* _TASK REQUIREMENTS_:
From the first line of the data through the line containing "information into Python", transcribe each line exactly. Pictures do not belong in the copy.

* _GIVEN RECORDS_:
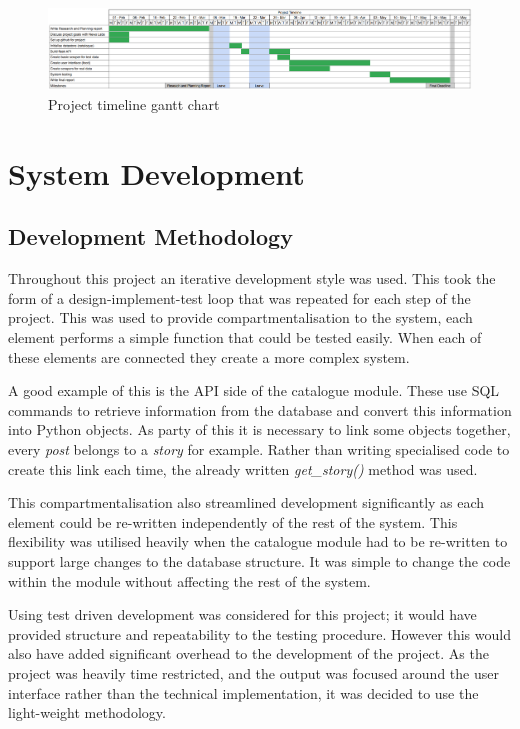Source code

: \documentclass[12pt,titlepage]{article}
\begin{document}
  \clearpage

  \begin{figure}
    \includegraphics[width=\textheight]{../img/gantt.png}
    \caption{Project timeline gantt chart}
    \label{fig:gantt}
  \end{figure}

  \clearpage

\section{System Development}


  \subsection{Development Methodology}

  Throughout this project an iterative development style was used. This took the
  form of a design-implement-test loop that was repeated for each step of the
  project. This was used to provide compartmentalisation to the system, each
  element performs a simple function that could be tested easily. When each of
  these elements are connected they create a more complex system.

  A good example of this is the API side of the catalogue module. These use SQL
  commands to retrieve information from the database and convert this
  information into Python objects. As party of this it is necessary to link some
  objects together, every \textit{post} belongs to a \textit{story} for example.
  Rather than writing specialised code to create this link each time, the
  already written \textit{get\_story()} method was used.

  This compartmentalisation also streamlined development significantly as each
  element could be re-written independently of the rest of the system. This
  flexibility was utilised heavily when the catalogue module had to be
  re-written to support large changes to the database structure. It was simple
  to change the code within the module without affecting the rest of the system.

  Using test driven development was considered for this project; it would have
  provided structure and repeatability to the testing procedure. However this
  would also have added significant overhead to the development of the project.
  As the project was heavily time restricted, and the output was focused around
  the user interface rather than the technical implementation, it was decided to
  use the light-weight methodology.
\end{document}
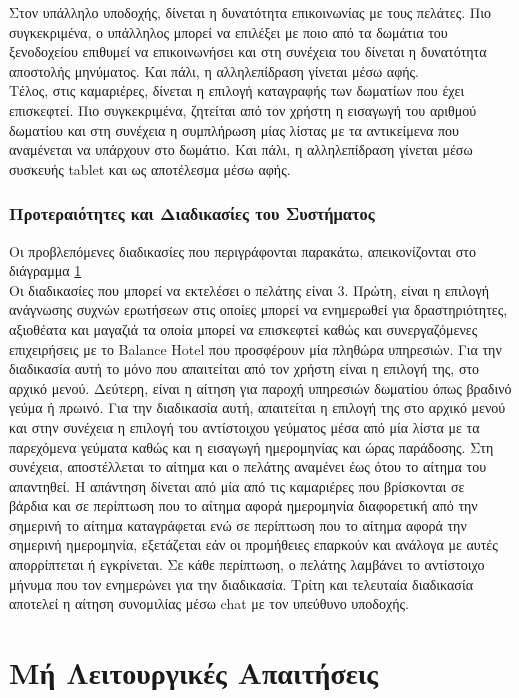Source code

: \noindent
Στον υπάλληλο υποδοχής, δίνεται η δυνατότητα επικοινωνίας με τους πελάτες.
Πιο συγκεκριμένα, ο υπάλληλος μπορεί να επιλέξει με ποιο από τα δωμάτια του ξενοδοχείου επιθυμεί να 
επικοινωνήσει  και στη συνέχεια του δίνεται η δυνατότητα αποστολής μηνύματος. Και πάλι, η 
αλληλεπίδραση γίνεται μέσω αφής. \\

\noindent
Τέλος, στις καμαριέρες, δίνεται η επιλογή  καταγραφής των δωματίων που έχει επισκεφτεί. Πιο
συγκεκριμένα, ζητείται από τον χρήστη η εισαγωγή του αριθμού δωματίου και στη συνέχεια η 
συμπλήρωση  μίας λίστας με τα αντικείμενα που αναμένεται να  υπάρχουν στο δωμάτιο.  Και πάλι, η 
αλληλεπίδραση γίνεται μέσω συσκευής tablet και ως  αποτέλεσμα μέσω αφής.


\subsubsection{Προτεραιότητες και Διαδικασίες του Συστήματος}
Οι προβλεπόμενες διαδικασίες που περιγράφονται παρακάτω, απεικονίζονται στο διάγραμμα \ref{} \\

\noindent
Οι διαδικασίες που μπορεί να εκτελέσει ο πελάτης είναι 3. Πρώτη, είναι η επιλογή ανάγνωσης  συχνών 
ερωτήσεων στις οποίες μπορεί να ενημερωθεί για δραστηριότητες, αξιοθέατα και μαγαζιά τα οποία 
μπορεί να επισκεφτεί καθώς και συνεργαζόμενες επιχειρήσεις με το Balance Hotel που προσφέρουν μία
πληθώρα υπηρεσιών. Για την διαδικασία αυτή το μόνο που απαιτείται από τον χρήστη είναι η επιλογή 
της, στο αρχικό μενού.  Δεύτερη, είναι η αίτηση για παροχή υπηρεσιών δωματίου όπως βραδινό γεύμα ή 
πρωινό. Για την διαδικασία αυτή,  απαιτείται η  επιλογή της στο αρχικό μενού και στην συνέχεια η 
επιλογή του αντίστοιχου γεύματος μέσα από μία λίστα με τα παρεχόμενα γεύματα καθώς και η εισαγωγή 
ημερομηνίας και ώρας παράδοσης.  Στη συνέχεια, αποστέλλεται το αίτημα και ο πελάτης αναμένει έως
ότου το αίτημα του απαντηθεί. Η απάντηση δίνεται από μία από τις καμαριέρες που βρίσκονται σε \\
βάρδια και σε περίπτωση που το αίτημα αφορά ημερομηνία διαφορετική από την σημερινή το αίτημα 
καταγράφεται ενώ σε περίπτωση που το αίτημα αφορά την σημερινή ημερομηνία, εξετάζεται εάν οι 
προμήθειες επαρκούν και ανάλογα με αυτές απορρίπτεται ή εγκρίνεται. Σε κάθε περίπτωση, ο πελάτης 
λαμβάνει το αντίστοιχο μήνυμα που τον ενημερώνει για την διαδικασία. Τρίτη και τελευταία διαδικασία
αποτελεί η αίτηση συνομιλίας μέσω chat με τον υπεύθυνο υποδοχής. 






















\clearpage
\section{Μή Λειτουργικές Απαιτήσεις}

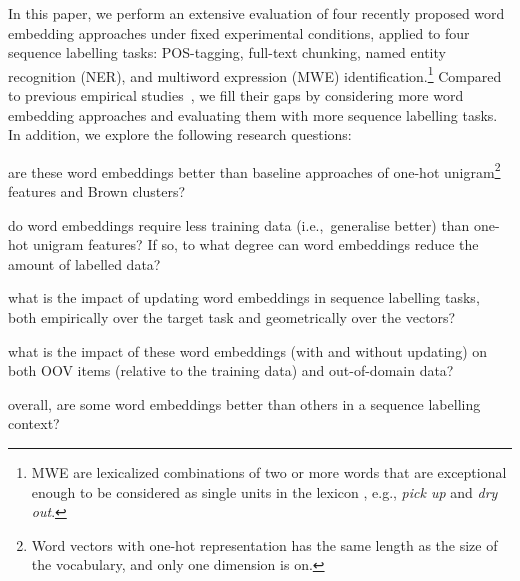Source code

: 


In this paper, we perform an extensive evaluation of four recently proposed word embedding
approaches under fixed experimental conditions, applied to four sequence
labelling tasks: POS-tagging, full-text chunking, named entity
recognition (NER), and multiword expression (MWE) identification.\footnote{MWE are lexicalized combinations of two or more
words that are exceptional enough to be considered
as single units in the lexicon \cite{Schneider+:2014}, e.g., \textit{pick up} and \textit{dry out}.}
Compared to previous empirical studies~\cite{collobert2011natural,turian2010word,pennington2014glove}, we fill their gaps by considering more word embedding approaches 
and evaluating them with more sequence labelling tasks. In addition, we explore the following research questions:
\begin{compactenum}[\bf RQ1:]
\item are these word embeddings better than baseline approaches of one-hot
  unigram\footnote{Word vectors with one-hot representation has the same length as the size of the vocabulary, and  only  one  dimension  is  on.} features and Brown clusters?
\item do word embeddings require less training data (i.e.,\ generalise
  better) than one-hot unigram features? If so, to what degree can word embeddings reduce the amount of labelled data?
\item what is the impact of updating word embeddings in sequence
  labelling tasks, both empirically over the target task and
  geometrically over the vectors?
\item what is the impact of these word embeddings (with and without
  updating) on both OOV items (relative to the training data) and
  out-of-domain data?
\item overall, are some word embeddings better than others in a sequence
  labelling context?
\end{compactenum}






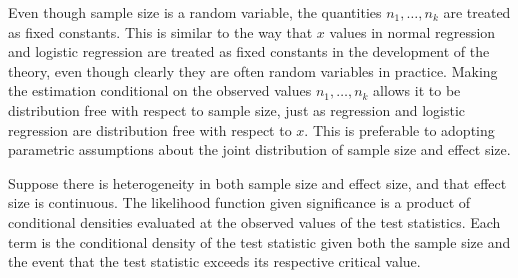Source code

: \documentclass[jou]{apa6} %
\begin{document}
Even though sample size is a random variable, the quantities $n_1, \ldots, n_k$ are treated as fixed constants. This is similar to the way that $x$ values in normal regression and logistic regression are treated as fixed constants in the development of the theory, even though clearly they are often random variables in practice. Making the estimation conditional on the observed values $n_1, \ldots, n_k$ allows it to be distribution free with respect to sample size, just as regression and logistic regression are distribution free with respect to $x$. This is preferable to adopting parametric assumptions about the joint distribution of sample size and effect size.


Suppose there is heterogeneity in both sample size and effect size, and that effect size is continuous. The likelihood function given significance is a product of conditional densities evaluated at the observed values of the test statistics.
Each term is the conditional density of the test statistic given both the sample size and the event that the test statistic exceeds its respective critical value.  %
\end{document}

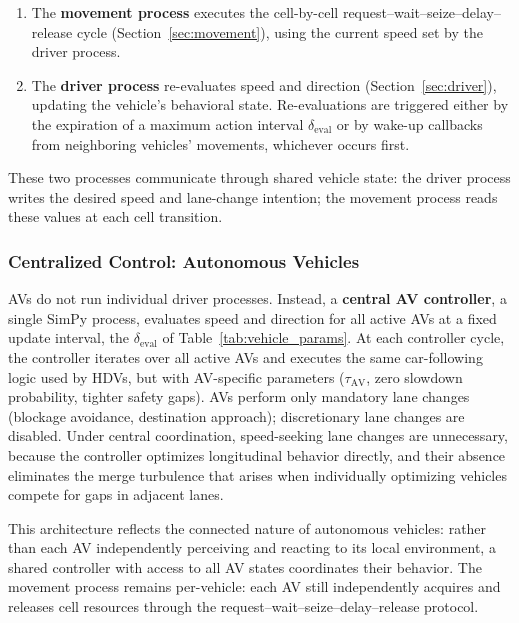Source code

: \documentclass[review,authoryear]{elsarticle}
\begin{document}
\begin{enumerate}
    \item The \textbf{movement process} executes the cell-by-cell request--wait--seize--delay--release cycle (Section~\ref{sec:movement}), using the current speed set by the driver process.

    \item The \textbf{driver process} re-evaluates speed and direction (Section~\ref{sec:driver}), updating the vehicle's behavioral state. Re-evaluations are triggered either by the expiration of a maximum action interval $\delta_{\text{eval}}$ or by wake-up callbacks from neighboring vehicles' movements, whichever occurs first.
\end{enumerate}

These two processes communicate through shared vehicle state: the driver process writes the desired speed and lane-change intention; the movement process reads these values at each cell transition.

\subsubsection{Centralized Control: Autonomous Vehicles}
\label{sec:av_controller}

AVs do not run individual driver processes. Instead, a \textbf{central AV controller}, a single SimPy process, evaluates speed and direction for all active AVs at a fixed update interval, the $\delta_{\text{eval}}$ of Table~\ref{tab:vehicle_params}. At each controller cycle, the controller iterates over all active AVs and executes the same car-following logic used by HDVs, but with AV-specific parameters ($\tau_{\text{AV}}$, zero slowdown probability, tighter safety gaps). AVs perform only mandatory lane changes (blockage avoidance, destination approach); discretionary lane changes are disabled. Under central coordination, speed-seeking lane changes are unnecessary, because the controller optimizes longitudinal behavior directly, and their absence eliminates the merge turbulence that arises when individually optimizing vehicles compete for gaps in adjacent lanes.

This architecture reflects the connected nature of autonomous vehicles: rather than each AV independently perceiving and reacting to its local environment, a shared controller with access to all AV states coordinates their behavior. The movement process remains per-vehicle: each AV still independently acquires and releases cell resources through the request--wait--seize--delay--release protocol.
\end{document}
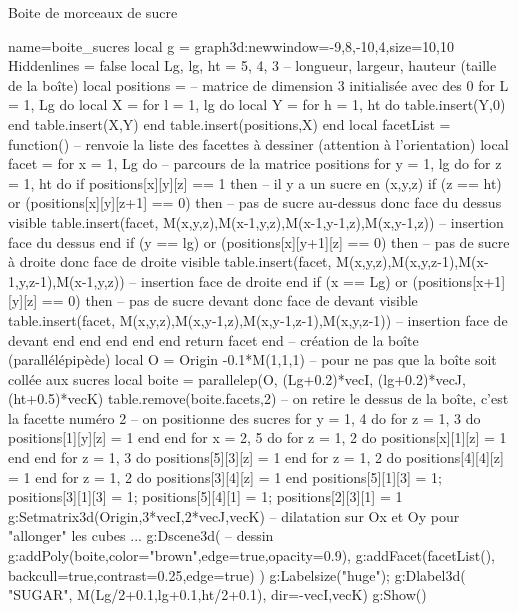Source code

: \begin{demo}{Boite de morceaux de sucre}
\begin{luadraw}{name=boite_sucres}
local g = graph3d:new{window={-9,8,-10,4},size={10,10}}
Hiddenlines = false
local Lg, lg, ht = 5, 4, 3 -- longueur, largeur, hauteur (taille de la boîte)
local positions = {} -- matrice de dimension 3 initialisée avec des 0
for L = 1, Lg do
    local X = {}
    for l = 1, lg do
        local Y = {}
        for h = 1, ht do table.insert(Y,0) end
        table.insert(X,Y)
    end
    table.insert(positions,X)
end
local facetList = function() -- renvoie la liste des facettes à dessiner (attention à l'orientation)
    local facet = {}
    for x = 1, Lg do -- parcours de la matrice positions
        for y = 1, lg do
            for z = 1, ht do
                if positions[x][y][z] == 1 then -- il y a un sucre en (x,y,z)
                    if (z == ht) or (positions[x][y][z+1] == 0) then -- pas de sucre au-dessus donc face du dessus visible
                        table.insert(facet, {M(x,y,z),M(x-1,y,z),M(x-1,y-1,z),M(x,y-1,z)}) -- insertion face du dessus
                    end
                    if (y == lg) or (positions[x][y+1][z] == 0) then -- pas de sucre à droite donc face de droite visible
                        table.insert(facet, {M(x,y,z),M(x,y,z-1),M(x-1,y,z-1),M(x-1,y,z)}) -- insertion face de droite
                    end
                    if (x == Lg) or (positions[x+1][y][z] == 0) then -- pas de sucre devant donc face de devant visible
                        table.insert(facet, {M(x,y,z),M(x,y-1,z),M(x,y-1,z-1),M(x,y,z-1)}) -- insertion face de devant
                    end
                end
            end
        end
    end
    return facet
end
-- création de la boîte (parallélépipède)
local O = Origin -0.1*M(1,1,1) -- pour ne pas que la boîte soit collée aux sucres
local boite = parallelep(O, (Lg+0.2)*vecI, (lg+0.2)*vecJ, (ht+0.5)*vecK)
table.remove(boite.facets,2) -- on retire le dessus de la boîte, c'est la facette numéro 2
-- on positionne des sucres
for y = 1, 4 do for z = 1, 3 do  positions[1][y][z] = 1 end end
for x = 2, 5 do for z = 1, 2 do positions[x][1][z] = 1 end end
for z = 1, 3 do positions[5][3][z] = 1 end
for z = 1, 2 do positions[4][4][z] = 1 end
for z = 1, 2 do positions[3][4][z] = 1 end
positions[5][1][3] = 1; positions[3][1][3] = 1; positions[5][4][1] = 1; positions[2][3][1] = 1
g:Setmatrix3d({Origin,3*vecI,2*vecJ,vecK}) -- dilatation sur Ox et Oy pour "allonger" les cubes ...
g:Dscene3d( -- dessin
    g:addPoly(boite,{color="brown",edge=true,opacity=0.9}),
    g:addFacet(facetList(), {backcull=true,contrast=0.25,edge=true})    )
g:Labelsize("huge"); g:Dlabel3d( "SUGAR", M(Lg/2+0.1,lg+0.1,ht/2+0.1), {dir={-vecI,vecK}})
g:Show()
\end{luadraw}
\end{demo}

* _RESULT OF THIS EXERCISE_:
Source code

: \documentclass[12pt,titlepage]{article}
\begin{document}
  \clearpage

  \begin{figure}
    \includegraphics[width=\textheight]{../img/gantt.png}
    \caption{Project timeline gantt chart}
    \label{fig:gantt}
  \end{figure}

  \clearpage

\section{System Development}


  \subsection{Development Methodology}

  Throughout this project an iterative development style was used. This took the
  form of a design-implement-test loop that was repeated for each step of the
  project. This was used to provide compartmentalisation to the system, each
  element performs a simple function that could be tested easily. When each of
  these elements are connected they create a more complex system.

  A good example of this is the API side of the catalogue module. These use SQL
  commands to retrieve information from the database and convert this
  information into Python objects. As party of this it is necessary to link some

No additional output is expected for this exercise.